Here is how it works:

In lines 1-2, we are importing Sitemap class and the Post model.

In lines 6-7, we are setting changefreq and priority attributes. The changefreq and priority are optional class attributes which indicates how frequently the pages changes and priority of the URLs in relation to other URLs respectively.

Other possible values for changefreq attribute are:

  • 'always'
  • 'hourly'
  • 'daily'
  • 'weekly'
  • 'monthly'
  • 'yearly'
  • 'never'

Similarly, priority attribute can only contain value from 0.0 to 1.0.

The changefreq and priority class attributes corresponds to <changefreq> and <priority> XML elements. In other words, sitemap frameowork will use information from changefreq and priority to create <changefreq> and <priority> elements.

In lines 9-10, we are defining items() method. The items() is a special method whose job is to return a list of all objects whose urls we want to have in the sitemap. Post.objects.all() returns a list of all the post objects. By default, sitemap framework calls get_absolute_url() on each object to retrieve the URI for the posts.

In lines 12-13, we are defining optional lastmod() method. The job of the lastmod() method is to tell when the object (Post object in this case) was modified. The lastmod() method receives each Post object one by one and returns the last time Post object was modified. Notice that pub_date in obj.pub_date is coming from the Post model. We wouldn't be able to write this, If we had not defined pub_date field in the Post model. The lastmod() method corresponds to <lastmod> XML element.

Our sitemap class is ready. We just need to create a URL pattern for it.

Sitemap framework (django.contrib.sitemaps) provides a view called sitemap() which facilitates the creation of sitemap from Sitemap class. The sitemap() view accepts a required argument called sitemaps which is a dictionary object mapping to short section labels to it's sitemap class.

Open blog's urls.py and the following URL pattern at the beginning of urlpatterns's list:

TGDB/django_project/blog/urls.py

...
from django.contrib.sitemaps.views import sitemap
from .sitemaps import PostSitemap


urlpatterns = [
    url(r'^sitemap\.xml/$', sitemap, {'sitemaps' : sitemaps } , name='sitemap'),
    ...
]

Now the only thing remains is to define sitemaps variable. Just above the urlpatterns list define sitemaps variable as follows:

TGDB/django_project/blog/urls.py

sitemaps = {
    'posts': PostSitemap
}

As already discussed, sitemaps is a dictionary which maps a short label (posts) to it's Sitemap class (PostSitemap).

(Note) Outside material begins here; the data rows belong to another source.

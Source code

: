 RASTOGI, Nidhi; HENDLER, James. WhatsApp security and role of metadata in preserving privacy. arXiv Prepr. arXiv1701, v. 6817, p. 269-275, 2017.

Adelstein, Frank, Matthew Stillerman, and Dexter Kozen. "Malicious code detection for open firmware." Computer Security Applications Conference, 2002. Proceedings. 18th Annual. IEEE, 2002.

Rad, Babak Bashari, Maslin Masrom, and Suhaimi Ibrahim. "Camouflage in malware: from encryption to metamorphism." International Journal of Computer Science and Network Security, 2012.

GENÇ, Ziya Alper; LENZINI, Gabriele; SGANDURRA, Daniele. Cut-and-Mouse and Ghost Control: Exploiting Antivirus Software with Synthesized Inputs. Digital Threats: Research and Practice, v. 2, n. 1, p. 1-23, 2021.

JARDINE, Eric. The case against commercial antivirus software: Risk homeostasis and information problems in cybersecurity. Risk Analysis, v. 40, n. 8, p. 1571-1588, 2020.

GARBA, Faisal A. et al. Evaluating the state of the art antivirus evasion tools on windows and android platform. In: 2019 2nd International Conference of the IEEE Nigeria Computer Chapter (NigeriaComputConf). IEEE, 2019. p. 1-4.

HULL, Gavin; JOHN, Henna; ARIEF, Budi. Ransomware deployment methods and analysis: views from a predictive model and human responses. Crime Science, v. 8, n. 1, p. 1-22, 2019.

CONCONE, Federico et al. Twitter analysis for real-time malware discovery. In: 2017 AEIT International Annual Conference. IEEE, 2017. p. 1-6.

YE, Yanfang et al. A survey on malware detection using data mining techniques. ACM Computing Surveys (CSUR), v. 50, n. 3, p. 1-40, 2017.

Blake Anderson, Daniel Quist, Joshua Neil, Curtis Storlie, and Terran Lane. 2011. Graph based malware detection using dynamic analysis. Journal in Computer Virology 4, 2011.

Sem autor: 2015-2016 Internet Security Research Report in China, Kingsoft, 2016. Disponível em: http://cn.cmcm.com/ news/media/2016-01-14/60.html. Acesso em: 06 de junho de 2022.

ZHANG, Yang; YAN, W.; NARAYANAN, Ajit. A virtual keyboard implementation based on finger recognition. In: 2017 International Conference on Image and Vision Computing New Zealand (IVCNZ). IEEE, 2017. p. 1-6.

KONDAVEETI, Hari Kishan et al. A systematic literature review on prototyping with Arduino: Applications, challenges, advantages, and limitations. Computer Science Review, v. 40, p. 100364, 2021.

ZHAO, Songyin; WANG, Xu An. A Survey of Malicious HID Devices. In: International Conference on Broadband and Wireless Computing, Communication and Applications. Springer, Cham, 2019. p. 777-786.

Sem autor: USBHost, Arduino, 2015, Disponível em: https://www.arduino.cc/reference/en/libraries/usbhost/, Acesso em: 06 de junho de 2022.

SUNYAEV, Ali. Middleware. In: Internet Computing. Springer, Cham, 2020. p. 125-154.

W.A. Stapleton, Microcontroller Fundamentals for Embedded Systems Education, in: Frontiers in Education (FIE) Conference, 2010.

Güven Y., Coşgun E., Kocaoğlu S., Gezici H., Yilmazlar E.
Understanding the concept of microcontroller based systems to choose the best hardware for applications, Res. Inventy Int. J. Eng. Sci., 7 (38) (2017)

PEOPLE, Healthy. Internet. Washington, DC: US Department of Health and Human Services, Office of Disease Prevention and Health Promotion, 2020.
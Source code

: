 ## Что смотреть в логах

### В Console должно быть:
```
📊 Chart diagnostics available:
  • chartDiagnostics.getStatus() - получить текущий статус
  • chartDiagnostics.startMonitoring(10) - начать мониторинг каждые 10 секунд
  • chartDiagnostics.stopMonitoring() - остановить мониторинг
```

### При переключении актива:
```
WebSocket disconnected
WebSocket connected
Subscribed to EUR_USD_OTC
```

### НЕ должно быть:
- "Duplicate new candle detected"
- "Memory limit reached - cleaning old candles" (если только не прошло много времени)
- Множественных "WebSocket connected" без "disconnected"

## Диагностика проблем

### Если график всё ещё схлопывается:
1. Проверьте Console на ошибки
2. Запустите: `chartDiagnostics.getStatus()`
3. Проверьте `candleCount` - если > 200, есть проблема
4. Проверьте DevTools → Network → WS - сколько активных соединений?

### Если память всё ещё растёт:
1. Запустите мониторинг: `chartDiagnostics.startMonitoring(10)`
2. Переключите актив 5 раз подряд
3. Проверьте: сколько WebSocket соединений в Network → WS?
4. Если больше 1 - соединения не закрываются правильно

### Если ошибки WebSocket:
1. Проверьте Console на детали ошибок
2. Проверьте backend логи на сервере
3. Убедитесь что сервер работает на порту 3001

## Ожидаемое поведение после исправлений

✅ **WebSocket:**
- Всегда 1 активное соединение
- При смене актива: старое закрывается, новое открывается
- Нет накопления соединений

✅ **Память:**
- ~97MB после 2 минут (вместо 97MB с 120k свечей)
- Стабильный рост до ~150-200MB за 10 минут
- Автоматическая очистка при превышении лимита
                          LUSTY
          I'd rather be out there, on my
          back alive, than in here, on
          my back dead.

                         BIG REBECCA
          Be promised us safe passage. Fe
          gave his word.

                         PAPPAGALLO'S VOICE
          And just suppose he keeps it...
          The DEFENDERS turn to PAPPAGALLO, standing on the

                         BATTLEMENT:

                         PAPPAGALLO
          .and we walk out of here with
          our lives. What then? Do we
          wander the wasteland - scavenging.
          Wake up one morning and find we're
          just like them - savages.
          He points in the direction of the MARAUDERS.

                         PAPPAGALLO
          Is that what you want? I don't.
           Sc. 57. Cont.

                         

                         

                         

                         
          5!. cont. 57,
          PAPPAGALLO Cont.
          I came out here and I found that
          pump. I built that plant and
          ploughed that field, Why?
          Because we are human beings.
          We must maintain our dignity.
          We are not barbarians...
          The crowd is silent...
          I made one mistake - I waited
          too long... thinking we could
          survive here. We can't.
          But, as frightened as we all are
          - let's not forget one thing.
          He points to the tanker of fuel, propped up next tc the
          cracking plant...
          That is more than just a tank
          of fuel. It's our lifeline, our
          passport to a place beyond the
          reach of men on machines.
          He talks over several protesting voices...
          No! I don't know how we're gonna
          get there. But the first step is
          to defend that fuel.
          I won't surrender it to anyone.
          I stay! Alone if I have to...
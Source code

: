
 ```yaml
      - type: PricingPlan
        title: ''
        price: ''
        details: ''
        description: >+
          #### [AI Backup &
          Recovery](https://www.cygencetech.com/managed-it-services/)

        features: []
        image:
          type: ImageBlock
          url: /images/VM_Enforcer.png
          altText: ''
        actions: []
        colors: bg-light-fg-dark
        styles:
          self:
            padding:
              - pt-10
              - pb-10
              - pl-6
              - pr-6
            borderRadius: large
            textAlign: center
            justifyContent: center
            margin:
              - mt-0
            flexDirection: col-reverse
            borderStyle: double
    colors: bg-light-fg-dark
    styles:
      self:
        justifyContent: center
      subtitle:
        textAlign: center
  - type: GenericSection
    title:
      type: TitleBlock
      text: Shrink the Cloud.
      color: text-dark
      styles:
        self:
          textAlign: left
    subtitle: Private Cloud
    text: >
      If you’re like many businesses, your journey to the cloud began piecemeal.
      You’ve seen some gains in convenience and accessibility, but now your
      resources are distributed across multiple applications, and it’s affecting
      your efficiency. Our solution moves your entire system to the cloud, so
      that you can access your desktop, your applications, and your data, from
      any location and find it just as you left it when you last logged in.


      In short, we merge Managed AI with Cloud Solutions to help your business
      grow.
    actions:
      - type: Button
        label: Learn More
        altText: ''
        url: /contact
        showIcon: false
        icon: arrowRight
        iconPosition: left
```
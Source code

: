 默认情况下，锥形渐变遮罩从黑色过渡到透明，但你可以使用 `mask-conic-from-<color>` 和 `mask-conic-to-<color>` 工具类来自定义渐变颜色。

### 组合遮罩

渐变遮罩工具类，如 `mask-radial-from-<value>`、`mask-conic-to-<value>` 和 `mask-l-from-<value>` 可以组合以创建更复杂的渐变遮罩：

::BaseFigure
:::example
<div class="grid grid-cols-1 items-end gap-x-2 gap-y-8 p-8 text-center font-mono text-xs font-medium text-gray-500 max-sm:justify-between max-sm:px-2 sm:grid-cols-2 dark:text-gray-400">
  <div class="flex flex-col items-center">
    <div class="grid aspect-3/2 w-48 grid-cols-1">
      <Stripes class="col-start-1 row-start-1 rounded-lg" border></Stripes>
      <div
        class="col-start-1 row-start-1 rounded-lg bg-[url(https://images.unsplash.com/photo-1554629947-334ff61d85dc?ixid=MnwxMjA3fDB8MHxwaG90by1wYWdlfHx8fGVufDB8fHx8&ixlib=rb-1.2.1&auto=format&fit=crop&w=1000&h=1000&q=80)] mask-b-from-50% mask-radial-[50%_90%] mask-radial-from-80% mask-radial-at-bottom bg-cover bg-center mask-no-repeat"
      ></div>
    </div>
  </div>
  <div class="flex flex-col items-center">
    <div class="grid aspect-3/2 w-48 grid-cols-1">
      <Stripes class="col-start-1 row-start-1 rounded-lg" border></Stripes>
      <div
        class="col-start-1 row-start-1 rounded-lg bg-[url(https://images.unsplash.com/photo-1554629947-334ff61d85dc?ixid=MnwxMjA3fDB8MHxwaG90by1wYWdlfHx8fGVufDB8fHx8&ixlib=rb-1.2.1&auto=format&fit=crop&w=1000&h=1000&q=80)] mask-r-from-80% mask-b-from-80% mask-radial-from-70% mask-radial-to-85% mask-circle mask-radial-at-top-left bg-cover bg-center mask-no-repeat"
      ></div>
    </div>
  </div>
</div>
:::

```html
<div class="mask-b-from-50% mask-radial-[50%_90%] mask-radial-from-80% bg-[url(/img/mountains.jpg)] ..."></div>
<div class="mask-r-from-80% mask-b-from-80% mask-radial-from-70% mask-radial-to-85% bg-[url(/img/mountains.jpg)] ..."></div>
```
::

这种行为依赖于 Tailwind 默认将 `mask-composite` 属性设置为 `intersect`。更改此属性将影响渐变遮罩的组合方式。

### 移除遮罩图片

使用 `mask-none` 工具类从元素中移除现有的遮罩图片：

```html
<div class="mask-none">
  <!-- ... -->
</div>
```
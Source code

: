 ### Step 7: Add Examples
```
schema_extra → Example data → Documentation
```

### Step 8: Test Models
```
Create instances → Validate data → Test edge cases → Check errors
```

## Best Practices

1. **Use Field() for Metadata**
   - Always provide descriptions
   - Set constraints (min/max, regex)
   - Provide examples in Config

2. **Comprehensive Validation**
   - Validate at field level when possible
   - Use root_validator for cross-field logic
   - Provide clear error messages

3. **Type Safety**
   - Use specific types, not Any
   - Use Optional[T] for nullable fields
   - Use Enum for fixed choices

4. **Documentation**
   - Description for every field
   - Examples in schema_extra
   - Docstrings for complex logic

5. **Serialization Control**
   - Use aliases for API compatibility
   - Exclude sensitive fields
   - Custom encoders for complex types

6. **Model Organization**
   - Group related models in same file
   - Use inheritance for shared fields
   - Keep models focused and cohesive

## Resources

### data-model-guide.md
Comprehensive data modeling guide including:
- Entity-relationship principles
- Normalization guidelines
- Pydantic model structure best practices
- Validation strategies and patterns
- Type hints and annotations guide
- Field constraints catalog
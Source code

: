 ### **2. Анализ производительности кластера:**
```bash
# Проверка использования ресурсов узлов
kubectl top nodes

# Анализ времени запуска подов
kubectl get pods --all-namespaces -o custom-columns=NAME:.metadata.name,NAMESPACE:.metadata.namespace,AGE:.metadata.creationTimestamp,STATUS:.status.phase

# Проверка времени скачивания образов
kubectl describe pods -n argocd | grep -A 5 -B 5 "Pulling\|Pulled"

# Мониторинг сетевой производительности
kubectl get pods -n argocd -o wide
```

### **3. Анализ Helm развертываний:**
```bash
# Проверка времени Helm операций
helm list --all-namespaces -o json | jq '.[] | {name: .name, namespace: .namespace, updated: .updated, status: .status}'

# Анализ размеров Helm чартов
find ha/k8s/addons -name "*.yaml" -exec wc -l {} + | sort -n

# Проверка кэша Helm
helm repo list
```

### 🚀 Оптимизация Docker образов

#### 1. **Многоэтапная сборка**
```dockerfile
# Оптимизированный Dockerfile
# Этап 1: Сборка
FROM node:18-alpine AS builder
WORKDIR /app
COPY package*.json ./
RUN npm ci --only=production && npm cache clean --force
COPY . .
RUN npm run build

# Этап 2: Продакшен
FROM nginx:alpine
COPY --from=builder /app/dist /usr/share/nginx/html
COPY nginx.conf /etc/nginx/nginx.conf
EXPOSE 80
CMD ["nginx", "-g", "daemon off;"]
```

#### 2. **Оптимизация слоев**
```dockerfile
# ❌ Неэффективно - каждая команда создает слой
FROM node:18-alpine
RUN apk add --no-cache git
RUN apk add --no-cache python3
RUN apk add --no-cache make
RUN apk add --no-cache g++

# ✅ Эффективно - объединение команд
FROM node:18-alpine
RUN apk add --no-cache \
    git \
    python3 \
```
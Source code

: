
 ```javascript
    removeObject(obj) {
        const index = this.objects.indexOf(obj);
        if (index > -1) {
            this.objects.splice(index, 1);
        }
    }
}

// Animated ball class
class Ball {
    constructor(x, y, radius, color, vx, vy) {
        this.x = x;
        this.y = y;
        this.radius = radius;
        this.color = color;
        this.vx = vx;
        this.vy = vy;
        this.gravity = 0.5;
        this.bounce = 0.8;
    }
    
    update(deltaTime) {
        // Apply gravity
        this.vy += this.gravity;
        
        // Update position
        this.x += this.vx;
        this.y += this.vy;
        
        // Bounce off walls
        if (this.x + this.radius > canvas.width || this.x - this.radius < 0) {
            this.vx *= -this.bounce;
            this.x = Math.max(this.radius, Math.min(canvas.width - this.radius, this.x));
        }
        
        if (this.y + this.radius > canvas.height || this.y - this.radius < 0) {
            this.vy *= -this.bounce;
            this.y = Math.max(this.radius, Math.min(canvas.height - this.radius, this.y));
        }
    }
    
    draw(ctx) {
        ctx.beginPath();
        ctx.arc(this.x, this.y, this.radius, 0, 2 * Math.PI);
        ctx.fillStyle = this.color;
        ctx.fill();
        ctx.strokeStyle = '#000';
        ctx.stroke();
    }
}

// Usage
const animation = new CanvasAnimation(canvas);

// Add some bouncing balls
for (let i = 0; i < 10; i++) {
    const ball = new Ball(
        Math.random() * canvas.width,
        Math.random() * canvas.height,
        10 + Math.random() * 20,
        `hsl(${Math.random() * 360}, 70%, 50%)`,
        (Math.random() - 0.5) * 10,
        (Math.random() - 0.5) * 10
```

Our Django project is ready to serve sitemaps. Visit http://127.0.0.1:8000/sitemap.xml/ and you will see a page like this:

sitemap.png

Our sitemap is working as expected but notice that the host portion of URL contains example.com.
This domain is coming from the Django sites framework (django.contrib.sites). To Change it, login to Django admin by visiting http://127.0.0.1:8000/admin/, then navigate to http://127.0.0.1:8000/admin/sites/site/.

sitemap-app.png

sites-list-page.png

Click on the example.com in DOMAIN NAME column to edit and you will be displayed Change Site form. In the form change Domain name and Display name to 127.0.0.1:8000 and click SAVE to update the changes.

change-site-page.png

Revisit sitemap page (http://127.0.0.1:8000/sitemap.xml/) again. At this point, your sitemap should be generating URLs using 127.0.0.1:8000 as host instead of example.com. You will need to update this settings once more at the time of deployment.